> INPUT MATERIAL:
--------------------------------
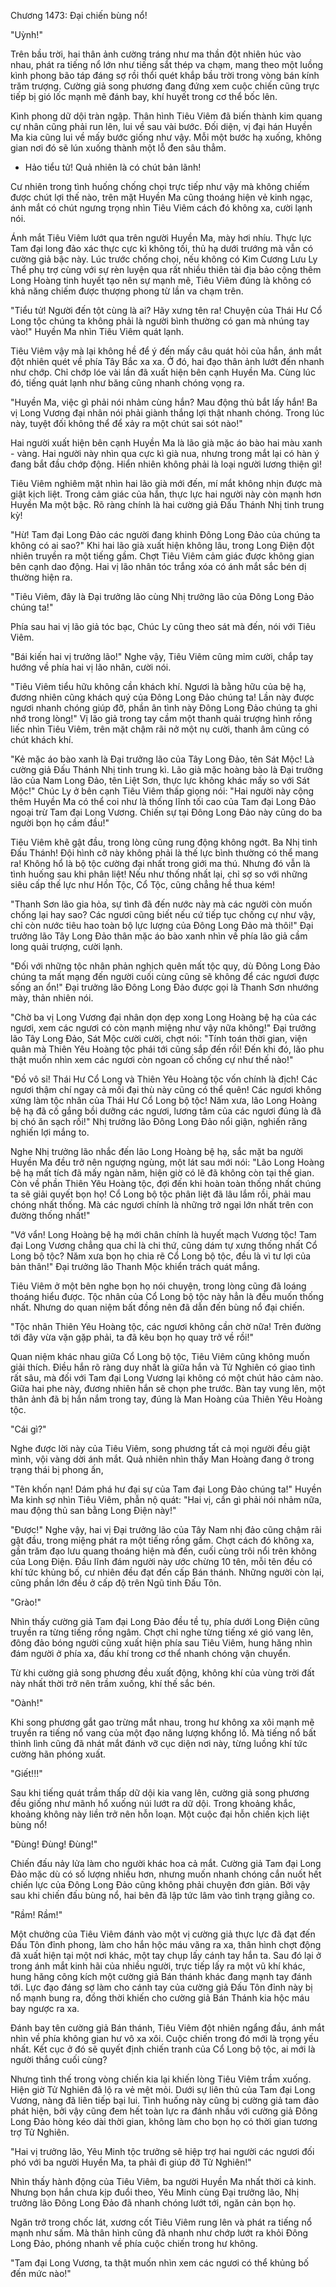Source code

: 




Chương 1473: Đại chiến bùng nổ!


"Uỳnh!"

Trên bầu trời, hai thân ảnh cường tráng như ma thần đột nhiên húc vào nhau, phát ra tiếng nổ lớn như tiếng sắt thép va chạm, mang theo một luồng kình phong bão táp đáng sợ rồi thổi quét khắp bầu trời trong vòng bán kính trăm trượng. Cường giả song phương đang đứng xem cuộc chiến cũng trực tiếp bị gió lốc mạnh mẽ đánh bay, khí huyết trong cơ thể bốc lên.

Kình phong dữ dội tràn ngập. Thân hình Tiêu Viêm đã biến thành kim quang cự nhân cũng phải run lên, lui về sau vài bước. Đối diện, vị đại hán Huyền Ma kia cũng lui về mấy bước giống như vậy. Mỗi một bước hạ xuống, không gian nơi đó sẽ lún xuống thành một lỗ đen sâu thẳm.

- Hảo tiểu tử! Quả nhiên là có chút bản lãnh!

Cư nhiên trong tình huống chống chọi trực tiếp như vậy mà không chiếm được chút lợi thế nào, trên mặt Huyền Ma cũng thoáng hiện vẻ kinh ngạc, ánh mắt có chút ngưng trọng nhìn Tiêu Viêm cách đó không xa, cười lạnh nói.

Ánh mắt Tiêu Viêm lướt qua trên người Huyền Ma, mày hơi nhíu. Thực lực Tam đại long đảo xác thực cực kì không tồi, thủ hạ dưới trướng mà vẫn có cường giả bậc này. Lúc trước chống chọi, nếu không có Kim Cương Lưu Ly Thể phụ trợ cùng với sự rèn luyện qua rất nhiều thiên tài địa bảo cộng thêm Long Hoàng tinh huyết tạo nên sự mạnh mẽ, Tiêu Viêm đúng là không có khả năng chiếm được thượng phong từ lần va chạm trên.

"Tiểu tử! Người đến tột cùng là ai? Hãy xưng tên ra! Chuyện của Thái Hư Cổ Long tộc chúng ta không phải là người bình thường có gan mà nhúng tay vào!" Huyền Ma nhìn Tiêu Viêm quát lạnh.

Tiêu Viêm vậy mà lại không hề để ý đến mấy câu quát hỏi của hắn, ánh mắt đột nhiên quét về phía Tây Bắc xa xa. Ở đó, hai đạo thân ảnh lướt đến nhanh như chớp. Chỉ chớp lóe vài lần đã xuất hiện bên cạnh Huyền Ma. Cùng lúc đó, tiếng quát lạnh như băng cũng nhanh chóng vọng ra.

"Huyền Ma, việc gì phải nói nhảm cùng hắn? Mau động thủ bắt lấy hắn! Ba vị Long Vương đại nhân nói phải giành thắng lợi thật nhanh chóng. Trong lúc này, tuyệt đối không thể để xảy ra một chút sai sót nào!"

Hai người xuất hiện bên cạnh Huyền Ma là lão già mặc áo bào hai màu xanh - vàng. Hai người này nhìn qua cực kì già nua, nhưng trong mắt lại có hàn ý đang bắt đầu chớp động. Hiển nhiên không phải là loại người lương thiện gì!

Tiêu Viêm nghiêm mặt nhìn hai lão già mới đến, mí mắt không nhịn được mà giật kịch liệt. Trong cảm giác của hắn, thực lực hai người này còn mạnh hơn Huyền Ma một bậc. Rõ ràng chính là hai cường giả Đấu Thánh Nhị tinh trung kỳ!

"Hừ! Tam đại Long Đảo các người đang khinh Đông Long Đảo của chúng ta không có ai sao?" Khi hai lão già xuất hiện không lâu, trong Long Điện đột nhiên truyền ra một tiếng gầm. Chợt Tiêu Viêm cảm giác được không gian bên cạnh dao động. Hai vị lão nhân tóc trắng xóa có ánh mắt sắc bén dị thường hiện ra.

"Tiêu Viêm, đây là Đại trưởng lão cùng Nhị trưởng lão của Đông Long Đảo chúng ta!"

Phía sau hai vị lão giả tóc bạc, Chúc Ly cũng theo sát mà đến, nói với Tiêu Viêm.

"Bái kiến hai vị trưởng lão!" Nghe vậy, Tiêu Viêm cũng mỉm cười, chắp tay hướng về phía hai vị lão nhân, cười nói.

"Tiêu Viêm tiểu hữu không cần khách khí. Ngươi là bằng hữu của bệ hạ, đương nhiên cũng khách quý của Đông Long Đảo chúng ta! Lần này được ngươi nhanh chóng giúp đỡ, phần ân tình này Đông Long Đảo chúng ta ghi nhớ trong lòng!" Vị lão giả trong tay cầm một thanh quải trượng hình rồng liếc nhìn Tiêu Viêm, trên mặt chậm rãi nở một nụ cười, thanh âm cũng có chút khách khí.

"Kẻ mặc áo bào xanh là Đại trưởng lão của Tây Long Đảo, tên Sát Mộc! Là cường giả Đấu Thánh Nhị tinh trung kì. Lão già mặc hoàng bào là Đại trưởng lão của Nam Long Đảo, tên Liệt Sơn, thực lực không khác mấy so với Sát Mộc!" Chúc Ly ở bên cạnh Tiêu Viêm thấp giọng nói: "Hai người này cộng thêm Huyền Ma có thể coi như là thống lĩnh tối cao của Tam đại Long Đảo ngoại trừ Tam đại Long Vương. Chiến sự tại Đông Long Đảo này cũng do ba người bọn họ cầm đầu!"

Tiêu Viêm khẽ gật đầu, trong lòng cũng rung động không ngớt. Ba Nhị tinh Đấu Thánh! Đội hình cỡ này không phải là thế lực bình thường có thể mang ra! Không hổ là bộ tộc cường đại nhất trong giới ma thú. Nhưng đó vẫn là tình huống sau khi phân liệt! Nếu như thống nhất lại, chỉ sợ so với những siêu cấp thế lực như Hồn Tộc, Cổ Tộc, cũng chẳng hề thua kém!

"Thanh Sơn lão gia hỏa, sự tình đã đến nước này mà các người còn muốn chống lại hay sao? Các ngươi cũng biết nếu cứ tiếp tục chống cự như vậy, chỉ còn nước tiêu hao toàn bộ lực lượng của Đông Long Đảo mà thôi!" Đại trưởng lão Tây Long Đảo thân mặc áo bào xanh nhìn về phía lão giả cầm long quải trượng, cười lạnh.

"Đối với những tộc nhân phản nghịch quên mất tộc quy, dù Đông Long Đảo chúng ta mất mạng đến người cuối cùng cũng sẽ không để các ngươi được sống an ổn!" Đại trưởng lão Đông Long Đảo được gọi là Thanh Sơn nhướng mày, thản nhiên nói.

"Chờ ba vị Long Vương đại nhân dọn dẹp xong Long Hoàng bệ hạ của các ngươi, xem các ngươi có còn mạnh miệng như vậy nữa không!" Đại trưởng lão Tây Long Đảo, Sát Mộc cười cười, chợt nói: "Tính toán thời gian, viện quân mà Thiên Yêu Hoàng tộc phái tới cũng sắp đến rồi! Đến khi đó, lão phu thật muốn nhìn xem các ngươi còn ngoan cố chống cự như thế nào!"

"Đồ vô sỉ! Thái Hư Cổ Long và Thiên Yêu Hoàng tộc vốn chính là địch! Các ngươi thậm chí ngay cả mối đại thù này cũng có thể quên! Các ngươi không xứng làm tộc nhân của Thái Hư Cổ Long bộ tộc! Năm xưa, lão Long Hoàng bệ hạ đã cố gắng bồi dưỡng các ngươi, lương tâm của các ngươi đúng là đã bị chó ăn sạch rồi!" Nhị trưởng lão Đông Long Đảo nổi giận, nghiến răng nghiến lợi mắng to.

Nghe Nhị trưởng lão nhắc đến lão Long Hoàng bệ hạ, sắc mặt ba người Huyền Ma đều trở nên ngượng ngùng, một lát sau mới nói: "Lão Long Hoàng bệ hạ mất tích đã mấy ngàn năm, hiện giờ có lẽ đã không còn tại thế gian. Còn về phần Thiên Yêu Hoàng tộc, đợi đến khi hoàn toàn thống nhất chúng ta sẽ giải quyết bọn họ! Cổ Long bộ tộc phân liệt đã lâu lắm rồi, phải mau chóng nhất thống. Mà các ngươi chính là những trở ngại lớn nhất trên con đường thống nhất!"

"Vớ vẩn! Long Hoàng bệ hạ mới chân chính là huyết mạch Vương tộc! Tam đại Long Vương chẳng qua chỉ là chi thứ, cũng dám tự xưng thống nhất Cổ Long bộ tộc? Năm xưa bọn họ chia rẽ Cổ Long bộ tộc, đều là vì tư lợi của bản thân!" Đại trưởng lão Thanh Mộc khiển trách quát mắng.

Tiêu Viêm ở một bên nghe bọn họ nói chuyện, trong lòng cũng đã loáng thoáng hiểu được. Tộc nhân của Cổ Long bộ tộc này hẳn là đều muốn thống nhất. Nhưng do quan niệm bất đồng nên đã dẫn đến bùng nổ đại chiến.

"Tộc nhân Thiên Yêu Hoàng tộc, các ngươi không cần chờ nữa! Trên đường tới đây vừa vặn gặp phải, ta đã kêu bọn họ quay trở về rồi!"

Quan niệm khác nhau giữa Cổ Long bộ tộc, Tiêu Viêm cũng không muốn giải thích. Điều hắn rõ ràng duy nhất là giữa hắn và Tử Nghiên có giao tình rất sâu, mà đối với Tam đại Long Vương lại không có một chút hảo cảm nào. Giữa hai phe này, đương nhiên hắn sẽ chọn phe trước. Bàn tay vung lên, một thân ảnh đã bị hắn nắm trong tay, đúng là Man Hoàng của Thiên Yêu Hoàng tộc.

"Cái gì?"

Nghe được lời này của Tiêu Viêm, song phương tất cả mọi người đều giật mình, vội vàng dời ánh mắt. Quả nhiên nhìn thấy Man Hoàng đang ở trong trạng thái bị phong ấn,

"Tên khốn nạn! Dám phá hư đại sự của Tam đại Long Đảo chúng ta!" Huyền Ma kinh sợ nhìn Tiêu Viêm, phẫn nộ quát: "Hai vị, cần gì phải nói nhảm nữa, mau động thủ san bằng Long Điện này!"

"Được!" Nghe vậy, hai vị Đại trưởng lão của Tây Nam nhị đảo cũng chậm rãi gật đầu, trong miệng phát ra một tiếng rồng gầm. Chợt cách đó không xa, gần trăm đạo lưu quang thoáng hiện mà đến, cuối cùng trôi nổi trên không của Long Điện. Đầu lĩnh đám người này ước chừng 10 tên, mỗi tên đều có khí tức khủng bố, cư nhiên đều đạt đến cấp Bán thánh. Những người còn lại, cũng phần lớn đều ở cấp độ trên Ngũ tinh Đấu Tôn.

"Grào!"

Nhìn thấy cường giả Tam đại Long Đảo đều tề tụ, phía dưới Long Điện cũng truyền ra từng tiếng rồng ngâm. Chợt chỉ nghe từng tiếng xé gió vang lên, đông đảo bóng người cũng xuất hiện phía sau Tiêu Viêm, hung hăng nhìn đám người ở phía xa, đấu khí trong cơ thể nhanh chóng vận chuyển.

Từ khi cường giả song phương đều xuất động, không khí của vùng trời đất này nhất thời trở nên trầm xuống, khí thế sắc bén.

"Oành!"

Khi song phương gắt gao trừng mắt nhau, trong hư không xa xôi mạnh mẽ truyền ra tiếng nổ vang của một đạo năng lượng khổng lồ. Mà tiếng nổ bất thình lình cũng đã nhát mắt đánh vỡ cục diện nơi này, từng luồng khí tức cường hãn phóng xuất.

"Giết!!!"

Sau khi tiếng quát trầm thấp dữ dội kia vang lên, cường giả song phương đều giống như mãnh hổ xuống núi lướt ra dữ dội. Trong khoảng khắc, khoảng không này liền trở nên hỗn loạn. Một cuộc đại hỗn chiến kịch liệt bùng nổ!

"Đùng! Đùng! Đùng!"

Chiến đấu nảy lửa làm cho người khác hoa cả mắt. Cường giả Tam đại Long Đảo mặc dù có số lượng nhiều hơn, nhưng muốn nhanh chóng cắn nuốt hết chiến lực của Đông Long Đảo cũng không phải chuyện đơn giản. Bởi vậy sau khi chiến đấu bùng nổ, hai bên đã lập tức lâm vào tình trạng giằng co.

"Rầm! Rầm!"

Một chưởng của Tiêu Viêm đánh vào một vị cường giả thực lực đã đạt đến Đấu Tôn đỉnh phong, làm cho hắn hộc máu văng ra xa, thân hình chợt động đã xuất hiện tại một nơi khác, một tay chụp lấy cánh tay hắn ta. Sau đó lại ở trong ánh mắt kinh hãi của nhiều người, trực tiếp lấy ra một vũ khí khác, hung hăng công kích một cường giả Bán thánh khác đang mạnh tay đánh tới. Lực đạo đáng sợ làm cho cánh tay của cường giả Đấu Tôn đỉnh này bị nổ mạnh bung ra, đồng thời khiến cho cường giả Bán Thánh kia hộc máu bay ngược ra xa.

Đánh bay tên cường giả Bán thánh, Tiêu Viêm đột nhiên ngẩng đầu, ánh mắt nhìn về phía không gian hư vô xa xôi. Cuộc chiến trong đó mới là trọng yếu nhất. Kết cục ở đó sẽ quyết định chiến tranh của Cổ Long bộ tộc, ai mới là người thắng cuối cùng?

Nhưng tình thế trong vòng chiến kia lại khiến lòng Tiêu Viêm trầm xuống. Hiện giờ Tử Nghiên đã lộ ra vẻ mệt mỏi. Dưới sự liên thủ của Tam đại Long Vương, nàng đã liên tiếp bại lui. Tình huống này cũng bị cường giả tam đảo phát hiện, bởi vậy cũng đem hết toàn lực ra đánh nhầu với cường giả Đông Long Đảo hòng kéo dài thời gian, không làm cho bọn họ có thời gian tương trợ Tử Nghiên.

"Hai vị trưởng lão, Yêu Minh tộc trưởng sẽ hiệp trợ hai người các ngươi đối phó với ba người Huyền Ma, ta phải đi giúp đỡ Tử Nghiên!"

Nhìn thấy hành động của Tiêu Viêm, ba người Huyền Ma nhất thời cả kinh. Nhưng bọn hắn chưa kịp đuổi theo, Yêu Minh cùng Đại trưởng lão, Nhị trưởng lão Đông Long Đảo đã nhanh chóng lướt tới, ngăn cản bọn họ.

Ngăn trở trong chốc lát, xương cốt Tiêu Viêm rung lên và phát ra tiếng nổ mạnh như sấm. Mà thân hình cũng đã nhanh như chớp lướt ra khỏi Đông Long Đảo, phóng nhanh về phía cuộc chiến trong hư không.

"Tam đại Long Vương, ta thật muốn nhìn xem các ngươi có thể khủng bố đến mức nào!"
--------------------------------
> WHAT TO PRODUCE: In the records above, find the line containing "Viêm quát lạnh." and output every line from the first through that one, exactly, omitting pictures.

> ANSWER TO THIS PROBLEM:
Source code

: 




Chương 1473: Đại chiến bùng nổ!


"Uỳnh!"

Trên bầu trời, hai thân ảnh cường tráng như ma thần đột nhiên húc vào nhau, phát ra tiếng nổ lớn như tiếng sắt thép va chạm, mang theo một luồng kình phong bão táp đáng sợ rồi thổi quét khắp bầu trời trong vòng bán kính trăm trượng. Cường giả song phương đang đứng xem cuộc chiến cũng trực tiếp bị gió lốc mạnh mẽ đánh bay, khí huyết trong cơ thể bốc lên.

Kình phong dữ dội tràn ngập. Thân hình Tiêu Viêm đã biến thành kim quang cự nhân cũng phải run lên, lui về sau vài bước. Đối diện, vị đại hán Huyền Ma kia cũng lui về mấy bước giống như vậy. Mỗi một bước hạ xuống, không gian nơi đó sẽ lún xuống thành một lỗ đen sâu thẳm.

- Hảo tiểu tử! Quả nhiên là có chút bản lãnh!

Cư nhiên trong tình huống chống chọi trực tiếp như vậy mà không chiếm được chút lợi thế nào, trên mặt Huyền Ma cũng thoáng hiện vẻ kinh ngạc, ánh mắt có chút ngưng trọng nhìn Tiêu Viêm cách đó không xa, cười lạnh nói.

Ánh mắt Tiêu Viêm lướt qua trên người Huyền Ma, mày hơi nhíu. Thực lực Tam đại long đảo xác thực cực kì không tồi, thủ hạ dưới trướng mà vẫn có cường giả bậc này. Lúc trước chống chọi, nếu không có Kim Cương Lưu Ly Thể phụ trợ cùng với sự rèn luyện qua rất nhiều thiên tài địa bảo cộng thêm Long Hoàng tinh huyết tạo nên sự mạnh mẽ, Tiêu Viêm đúng là không có khả năng chiếm được thượng phong từ lần va chạm trên.

"Tiểu tử! Người đến tột cùng là ai? Hãy xưng tên ra! Chuyện của Thái Hư Cổ Long tộc chúng ta không phải là người bình thường có gan mà nhúng tay vào!" Huyền Ma nhìn Tiêu Viêm quát lạnh.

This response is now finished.